AIM OF THE EXERCISE> Wherever the string "vanderpol" appears in a line of the listing below, report that line.

EXERCISE INPUT>
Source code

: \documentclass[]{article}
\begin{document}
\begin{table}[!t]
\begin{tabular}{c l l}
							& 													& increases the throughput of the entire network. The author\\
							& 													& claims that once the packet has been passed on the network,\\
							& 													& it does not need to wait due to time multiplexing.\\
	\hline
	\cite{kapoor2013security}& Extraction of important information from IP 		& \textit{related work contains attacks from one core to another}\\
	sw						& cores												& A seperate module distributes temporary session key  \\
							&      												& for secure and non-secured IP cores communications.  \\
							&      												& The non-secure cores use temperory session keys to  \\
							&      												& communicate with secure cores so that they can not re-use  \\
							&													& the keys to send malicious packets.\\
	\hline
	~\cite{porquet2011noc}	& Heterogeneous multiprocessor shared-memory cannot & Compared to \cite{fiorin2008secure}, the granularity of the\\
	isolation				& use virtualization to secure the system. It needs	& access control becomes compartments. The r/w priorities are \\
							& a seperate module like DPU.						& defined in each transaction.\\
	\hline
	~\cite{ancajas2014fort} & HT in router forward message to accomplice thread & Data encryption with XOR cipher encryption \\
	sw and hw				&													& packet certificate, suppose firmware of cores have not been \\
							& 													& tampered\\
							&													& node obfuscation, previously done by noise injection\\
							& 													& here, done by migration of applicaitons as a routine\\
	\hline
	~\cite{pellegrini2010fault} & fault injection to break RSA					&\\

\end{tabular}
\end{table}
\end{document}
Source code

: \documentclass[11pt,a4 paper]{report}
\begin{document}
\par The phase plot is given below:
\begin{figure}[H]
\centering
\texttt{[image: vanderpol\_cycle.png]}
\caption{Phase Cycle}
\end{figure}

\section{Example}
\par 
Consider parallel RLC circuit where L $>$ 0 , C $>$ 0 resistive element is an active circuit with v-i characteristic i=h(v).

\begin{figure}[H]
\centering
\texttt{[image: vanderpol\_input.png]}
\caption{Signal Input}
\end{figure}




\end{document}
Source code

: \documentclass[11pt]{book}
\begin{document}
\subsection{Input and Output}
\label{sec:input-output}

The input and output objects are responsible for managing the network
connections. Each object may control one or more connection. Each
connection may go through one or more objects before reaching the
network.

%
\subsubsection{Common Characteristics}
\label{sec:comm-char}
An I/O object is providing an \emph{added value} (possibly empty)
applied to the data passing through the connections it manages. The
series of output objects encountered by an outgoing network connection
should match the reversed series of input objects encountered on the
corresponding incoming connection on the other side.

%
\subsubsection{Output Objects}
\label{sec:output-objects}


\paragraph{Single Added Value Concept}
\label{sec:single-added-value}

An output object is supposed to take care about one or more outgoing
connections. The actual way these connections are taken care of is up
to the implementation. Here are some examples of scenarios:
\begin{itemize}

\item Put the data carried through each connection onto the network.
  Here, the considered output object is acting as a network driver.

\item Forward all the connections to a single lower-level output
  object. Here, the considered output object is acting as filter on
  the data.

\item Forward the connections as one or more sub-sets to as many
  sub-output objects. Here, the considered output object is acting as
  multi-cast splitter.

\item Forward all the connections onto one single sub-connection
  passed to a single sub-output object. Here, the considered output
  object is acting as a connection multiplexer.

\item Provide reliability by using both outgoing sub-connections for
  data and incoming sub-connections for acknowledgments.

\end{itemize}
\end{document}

ANSWER BOX>
\texttt{[image: vanderpol\_cycle.png]}
\texttt{[image: vanderpol\_input.png]}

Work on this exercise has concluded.